● **The problem**: Keep each line of the material that includes "from", and leave out the rest.

⁂

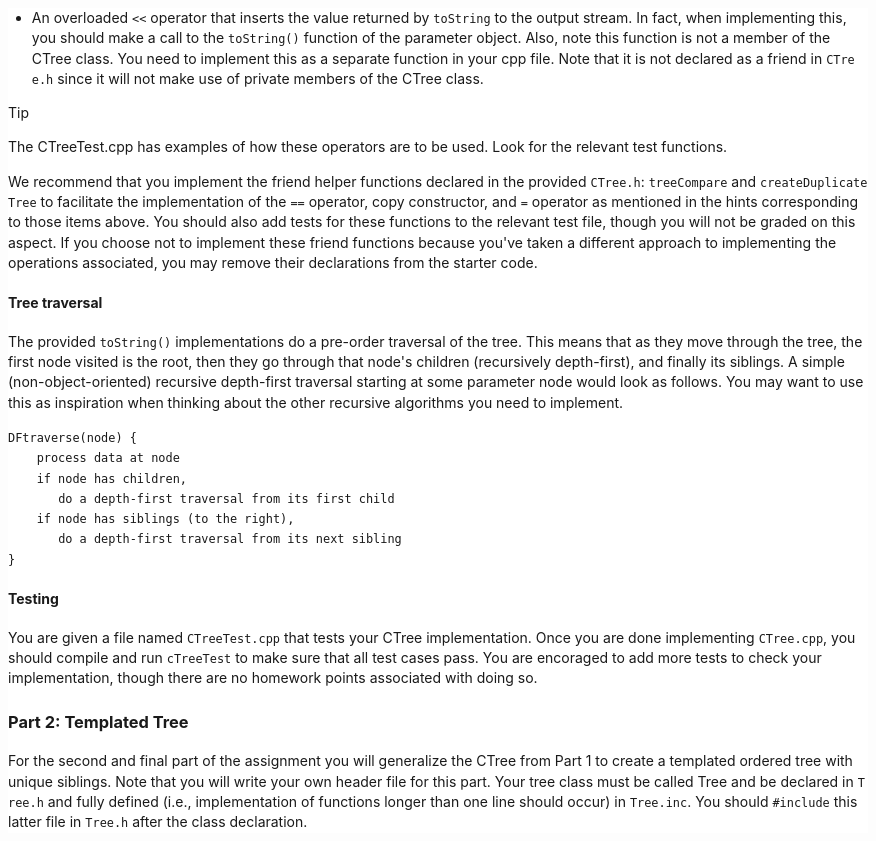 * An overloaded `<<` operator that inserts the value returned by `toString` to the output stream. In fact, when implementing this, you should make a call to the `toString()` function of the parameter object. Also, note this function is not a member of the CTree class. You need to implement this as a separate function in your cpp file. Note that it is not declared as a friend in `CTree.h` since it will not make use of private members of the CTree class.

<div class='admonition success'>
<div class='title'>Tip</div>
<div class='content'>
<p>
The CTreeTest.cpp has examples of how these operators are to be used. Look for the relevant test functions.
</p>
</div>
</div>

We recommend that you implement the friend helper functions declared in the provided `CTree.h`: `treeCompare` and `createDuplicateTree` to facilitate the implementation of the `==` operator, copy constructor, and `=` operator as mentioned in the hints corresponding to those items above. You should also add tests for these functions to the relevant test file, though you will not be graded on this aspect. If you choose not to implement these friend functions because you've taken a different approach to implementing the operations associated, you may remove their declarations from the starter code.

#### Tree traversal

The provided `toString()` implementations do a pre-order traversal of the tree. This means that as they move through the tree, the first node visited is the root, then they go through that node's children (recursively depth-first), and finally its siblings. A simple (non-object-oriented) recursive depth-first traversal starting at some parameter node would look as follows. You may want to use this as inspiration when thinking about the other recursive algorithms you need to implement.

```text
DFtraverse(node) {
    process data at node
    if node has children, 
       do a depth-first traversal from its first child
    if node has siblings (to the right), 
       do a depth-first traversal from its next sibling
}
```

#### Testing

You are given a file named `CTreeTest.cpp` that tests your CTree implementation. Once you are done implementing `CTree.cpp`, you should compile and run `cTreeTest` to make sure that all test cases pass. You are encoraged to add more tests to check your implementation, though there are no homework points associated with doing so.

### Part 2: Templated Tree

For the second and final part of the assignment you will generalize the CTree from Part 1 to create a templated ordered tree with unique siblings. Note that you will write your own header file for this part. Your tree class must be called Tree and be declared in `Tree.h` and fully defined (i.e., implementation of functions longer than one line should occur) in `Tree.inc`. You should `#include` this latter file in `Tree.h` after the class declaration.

⁂

● **Answer section**:
We recommend that you implement the friend helper functions declared in the provided `CTree.h`: `treeCompare` and `createDuplicateTree` to facilitate the implementation of the `==` operator, copy constructor, and `=` operator as mentioned in the hints corresponding to those items above. You should also add tests for these functions to the relevant test file, though you will not be graded on this aspect. If you choose not to implement these friend functions because you've taken a different approach to implementing the operations associated, you may remove their declarations from the starter code.
       do a depth-first traversal from its first child
       do a depth-first traversal from its next sibling
For the second and final part of the assignment you will generalize the CTree from Part 1 to create a templated ordered tree with unique siblings. Note that you will write your own header file for this part. Your tree class must be called Tree and be declared in `Tree.h` and fully defined (i.e., implementation of functions longer than one line should occur) in `Tree.inc`. You should `#include` this latter file in `Tree.h` after the class declaration.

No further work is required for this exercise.